Wednesday, 31 October 2012

Review: ...And That's When It Fell Off In My Hand, Louise Rennison

...And That's When It Fell Off In My Hand (Confessions of Georgia Nicolson, #5)

Louise Rennison

Harper Collins, 2005 (2004)

(US title: Away Laughing On A Fast Camel)


The Sex God has left the country, taking Georgia's heart with him. So she decides to display glaciosity to all boys - a girl can only have her heart broken so many times.
Until she meets Masimo, the new singer for the Stiff Dylans. The Sex God is gone, but here comes the Dreamboat, and Georgia's away laughing on a fast camel (whatever that means).

I read the first two or three Georgia Nicolson books around the time they were first released - I think I was about 15 when the first one, Angus, Thongs and Full Frontal Snogging, came out. A while ago, Mandee at VeganYANerds asked me to recommend some British YA, and this was the series that immediately came to mind. Around the same time, I found this title in a charity shop for less than a quid, so I picked it up and stashed it on my bookshelf. This weekend, in search of a fast, funny read, I picked it up and sped through it in the space of an afternoon.

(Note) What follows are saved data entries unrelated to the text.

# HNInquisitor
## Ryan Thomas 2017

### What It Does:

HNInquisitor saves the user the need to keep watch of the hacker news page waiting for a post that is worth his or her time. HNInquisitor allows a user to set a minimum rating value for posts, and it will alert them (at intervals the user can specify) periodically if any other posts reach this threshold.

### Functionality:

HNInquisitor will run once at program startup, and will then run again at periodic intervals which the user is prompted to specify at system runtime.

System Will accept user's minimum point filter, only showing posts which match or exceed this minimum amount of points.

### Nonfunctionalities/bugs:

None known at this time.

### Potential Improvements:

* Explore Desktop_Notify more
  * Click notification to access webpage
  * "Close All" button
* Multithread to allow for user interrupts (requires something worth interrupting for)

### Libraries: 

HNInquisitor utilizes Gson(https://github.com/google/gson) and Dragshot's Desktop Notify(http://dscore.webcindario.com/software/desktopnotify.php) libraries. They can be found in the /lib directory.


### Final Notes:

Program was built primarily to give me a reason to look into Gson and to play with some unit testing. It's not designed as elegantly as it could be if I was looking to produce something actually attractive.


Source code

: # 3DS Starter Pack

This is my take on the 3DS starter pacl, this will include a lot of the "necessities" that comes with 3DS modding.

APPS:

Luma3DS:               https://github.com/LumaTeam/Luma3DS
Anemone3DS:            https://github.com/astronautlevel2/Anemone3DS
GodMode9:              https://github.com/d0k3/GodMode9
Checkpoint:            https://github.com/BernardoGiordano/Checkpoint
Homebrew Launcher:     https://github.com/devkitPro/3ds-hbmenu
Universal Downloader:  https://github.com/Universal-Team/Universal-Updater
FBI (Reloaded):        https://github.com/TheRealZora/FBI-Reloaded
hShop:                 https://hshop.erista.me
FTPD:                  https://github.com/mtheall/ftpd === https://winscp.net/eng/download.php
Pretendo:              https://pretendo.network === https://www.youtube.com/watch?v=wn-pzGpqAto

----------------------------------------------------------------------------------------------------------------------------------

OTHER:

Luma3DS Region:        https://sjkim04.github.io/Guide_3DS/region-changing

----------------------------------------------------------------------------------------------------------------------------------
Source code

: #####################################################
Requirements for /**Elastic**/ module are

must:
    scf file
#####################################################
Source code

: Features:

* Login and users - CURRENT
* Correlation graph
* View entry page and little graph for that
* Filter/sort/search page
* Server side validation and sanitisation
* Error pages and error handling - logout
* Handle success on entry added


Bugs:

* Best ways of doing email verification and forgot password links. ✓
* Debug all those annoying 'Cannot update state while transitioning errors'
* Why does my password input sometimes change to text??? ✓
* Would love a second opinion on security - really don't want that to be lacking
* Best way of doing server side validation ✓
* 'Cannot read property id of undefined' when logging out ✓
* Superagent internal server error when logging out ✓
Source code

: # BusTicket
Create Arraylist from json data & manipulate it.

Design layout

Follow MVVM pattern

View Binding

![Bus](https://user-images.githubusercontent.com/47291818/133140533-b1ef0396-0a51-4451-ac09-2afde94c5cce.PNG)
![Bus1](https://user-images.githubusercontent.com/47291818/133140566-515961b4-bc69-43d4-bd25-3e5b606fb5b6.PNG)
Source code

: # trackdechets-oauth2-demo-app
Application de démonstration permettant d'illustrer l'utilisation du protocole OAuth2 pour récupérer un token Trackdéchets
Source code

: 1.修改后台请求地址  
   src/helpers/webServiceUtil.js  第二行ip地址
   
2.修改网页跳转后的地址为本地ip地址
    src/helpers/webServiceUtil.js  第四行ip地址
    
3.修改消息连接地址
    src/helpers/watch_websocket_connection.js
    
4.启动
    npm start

Georgia and her friends (The Ace Gang) are at secondary school in England (although I don't think it's ever stated, the town that is depicted in the books appears to be Brighton - they mention the clock tower, Churchill Square and the Odeon cinema in this one). While Jas (and her fringe) is all loved up with Hunky Tom, and Rosie is eagerly anticipating the return of her boyfriend Sven, Georgia is heartbroken after Robbie (the Sex God) has moved away to New Zealand (or Kiwi-a-go-go-land, as Georgia calls it). Unfortunately, Georgia's boy problems don't stop there - there's Dave the Laugh, sometime friend and font of all boy knowledge, and sometime snogging partner; Mark Big Gob, a less desirable specimen of boy; and Masimo, the gorgeous, Italian singer who has replaced Robbie in the Stiff Dylans. Throw in the mad antics of the Ace Gang, their humourless teachers at Stalag 14, and the ever-unwelcome sight of Wet Lindsay and her crew, not to mention Georgia's crazy family, and it isn't the best of times for Georgia.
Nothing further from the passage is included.